:: Data in this exercise

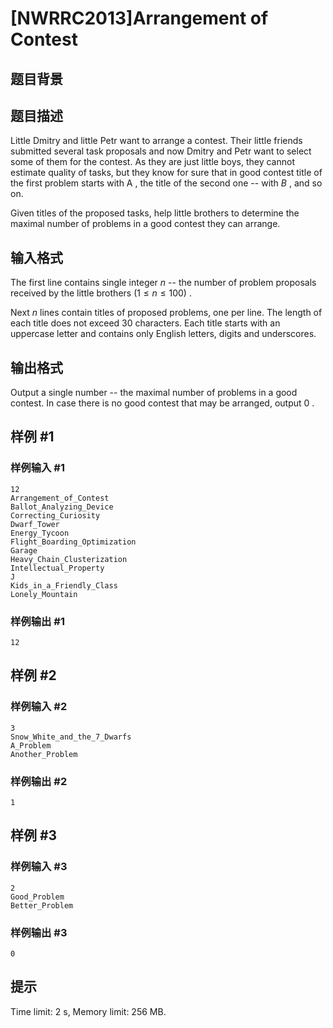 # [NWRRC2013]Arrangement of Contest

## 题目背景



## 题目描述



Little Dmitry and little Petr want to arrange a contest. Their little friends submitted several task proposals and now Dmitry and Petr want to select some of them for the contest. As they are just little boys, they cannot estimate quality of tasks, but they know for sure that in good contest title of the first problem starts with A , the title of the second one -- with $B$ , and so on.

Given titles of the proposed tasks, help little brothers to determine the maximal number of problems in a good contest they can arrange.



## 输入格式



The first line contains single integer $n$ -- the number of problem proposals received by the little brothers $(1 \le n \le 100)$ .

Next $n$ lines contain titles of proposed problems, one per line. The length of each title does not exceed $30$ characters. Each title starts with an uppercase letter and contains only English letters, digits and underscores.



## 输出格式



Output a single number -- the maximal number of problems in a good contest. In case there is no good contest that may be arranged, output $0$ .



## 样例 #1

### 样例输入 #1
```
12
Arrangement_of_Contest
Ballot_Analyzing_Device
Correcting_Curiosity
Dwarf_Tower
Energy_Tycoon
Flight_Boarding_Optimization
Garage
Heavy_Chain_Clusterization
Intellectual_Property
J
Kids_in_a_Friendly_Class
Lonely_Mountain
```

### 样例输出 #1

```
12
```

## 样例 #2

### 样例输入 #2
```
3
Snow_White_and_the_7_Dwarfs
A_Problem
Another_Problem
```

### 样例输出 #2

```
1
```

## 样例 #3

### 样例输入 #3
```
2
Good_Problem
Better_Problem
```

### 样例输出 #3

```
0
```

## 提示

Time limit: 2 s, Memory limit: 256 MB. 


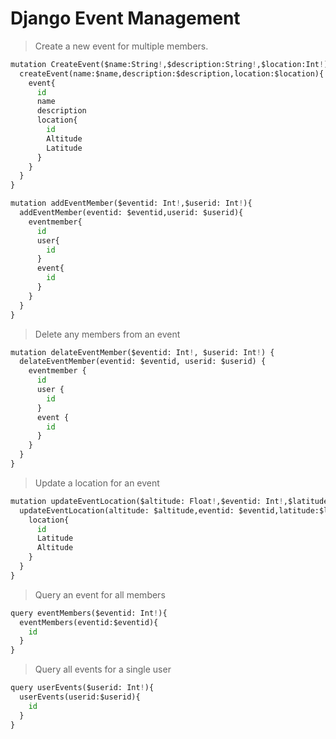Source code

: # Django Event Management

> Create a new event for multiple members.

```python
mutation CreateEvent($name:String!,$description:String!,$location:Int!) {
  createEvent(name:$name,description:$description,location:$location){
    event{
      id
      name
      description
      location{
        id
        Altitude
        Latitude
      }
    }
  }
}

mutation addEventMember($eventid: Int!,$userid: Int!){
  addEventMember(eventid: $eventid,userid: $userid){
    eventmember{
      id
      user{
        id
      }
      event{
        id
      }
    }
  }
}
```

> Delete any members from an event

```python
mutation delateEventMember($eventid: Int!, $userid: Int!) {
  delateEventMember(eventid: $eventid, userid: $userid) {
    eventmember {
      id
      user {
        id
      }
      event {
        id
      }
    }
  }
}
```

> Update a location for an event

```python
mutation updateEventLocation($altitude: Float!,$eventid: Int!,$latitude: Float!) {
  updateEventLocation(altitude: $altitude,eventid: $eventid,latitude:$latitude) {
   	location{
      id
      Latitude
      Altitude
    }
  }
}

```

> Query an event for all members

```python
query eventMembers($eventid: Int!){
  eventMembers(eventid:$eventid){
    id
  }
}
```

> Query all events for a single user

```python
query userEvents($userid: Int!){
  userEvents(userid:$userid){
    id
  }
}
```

::::
:: Data in this exercise

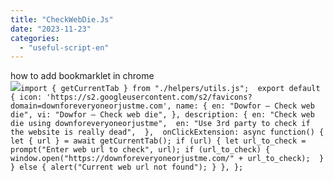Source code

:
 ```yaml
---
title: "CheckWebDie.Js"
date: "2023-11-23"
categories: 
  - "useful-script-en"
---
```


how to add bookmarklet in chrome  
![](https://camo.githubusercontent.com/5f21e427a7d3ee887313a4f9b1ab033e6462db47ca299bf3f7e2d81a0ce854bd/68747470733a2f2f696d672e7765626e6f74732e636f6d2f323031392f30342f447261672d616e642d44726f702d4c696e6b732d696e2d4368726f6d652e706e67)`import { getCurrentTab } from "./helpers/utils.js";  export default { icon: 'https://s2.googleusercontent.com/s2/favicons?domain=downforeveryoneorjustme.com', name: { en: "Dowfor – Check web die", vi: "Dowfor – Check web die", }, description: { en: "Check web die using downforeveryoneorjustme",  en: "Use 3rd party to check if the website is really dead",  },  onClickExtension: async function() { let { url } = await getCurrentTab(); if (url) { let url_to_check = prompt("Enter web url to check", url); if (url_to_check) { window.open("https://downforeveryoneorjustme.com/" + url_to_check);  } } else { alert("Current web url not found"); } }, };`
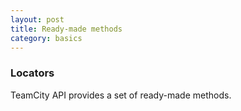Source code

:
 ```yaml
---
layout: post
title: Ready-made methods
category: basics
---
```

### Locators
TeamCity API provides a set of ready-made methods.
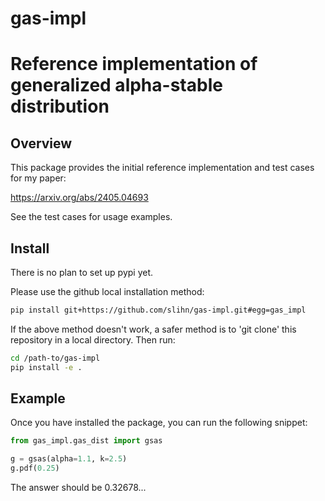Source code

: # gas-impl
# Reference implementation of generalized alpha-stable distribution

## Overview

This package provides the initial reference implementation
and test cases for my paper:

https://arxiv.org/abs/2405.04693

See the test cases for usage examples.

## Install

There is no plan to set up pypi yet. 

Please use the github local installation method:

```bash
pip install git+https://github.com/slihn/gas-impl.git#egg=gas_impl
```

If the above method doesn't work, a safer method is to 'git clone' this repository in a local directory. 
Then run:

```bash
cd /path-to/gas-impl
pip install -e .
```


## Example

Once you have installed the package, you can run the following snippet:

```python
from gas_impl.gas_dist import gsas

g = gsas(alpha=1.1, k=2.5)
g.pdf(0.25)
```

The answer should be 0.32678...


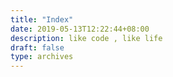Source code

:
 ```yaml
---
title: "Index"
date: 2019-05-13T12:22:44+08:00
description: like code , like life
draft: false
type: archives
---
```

::::

About this exercise = Each line in the data that holds the string "provides" should be found and copied.

Task solution =
TeamCity API provides a set of ready-made methods.
This package provides the initial reference implementation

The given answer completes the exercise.